■ **Rendered images with source text**:
======

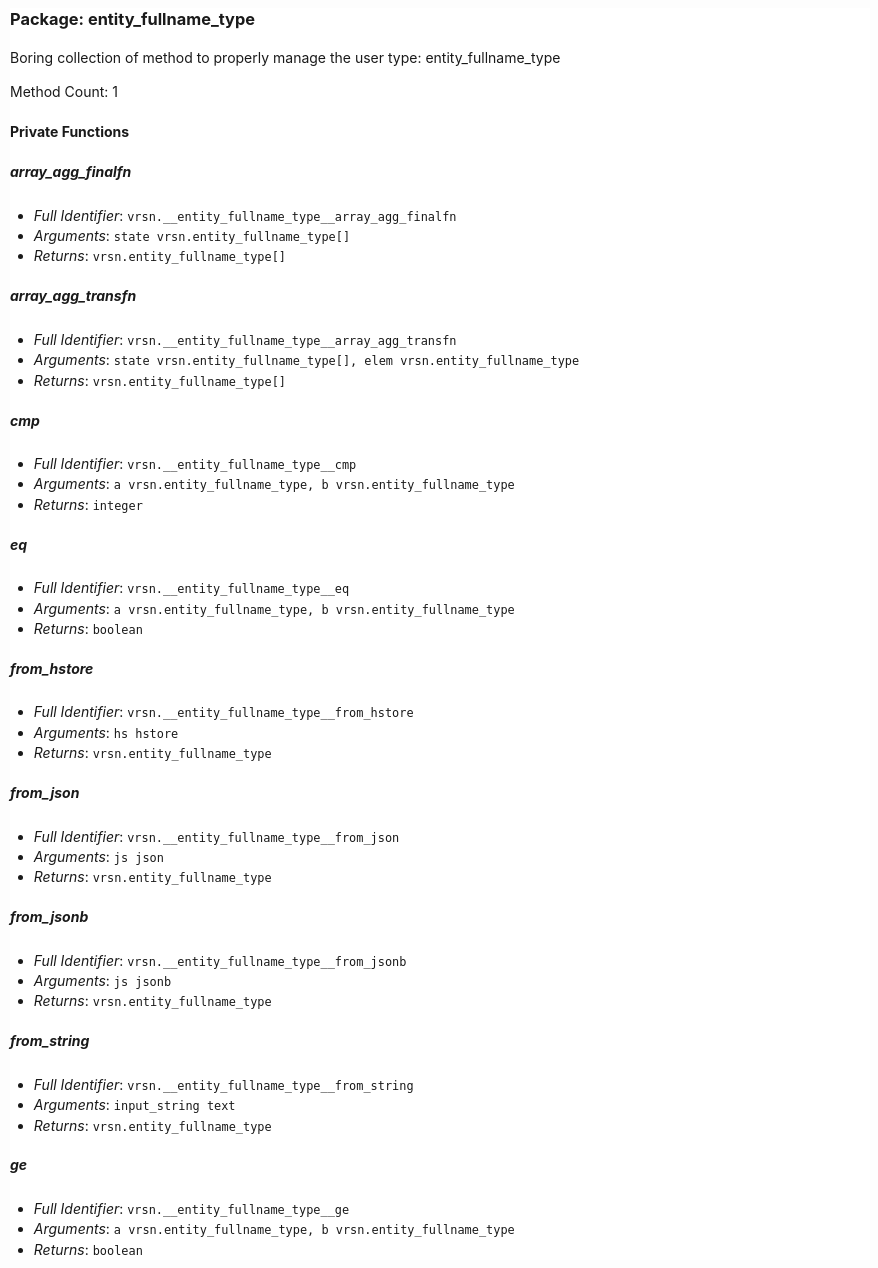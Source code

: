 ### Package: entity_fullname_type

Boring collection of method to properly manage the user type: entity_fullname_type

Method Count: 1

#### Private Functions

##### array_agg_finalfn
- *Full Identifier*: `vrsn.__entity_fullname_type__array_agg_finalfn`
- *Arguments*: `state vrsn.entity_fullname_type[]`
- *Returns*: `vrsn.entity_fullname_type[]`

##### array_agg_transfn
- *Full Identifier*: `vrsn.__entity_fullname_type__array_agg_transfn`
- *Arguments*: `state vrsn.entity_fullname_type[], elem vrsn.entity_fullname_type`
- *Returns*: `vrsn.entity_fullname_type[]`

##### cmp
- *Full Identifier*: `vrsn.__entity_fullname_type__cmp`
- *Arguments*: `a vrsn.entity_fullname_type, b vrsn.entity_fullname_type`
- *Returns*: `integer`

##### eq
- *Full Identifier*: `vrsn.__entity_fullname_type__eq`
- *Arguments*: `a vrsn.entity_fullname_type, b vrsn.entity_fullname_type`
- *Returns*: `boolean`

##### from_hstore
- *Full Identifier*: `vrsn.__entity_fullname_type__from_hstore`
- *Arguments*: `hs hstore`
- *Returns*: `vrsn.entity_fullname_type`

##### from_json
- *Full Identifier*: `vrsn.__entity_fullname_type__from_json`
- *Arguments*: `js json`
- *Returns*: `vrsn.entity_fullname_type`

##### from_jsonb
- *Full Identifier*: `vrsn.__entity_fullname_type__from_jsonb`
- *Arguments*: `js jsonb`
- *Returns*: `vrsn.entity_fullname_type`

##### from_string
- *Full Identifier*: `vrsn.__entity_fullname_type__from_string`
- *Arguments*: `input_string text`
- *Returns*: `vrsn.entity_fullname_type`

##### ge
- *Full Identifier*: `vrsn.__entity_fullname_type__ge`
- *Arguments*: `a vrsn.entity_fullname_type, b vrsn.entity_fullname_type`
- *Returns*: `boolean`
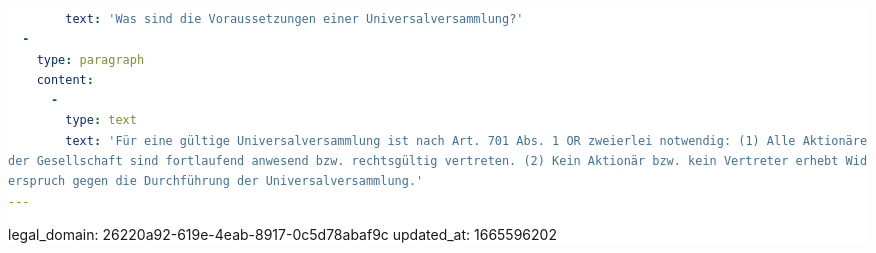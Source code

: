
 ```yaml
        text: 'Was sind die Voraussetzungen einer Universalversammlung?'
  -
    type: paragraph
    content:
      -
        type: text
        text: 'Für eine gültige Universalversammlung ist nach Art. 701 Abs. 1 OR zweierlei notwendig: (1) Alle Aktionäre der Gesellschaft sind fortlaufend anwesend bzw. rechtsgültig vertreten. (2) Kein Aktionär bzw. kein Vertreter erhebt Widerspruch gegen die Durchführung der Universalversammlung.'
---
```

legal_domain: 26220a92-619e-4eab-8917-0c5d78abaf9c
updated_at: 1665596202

======

■ **Required action**: All of the data should be returned word for word, with each picture left out.

■ **Exercise response**:
Source code

: ### Package: entity_fullname_type

Boring collection of method to properly manage the user type: entity_fullname_type

Method Count: 1

#### Private Functions

##### array_agg_finalfn
- *Full Identifier*: `vrsn.__entity_fullname_type__array_agg_finalfn`
- *Arguments*: `state vrsn.entity_fullname_type[]`
- *Returns*: `vrsn.entity_fullname_type[]`

##### array_agg_transfn
- *Full Identifier*: `vrsn.__entity_fullname_type__array_agg_transfn`
- *Arguments*: `state vrsn.entity_fullname_type[], elem vrsn.entity_fullname_type`
- *Returns*: `vrsn.entity_fullname_type[]`

##### cmp
- *Full Identifier*: `vrsn.__entity_fullname_type__cmp`
- *Arguments*: `a vrsn.entity_fullname_type, b vrsn.entity_fullname_type`
- *Returns*: `integer`

##### eq
- *Full Identifier*: `vrsn.__entity_fullname_type__eq`
- *Arguments*: `a vrsn.entity_fullname_type, b vrsn.entity_fullname_type`
- *Returns*: `boolean`

##### from_hstore
- *Full Identifier*: `vrsn.__entity_fullname_type__from_hstore`
- *Arguments*: `hs hstore`
- *Returns*: `vrsn.entity_fullname_type`

##### from_json
- *Full Identifier*: `vrsn.__entity_fullname_type__from_json`
- *Arguments*: `js json`
- *Returns*: `vrsn.entity_fullname_type`

##### from_jsonb
- *Full Identifier*: `vrsn.__entity_fullname_type__from_jsonb`
- *Arguments*: `js jsonb`
- *Returns*: `vrsn.entity_fullname_type`

##### from_string
- *Full Identifier*: `vrsn.__entity_fullname_type__from_string`
- *Arguments*: `input_string text`
- *Returns*: `vrsn.entity_fullname_type`

##### ge
- *Full Identifier*: `vrsn.__entity_fullname_type__ge`
- *Arguments*: `a vrsn.entity_fullname_type, b vrsn.entity_fullname_type`
- *Returns*: `boolean`
Source code

:
 ```yaml
        text: 'Was sind die Voraussetzungen einer Universalversammlung?'
  -
    type: paragraph
    content:
      -
        type: text
        text: 'Für eine gültige Universalversammlung ist nach Art. 701 Abs. 1 OR zweierlei notwendig: (1) Alle Aktionäre der Gesellschaft sind fortlaufend anwesend bzw. rechtsgültig vertreten. (2) Kein Aktionär bzw. kein Vertreter erhebt Widerspruch gegen die Durchführung der Universalversammlung.'
---
```

legal_domain: 26220a92-619e-4eab-8917-0c5d78abaf9c
updated_at: 1665596202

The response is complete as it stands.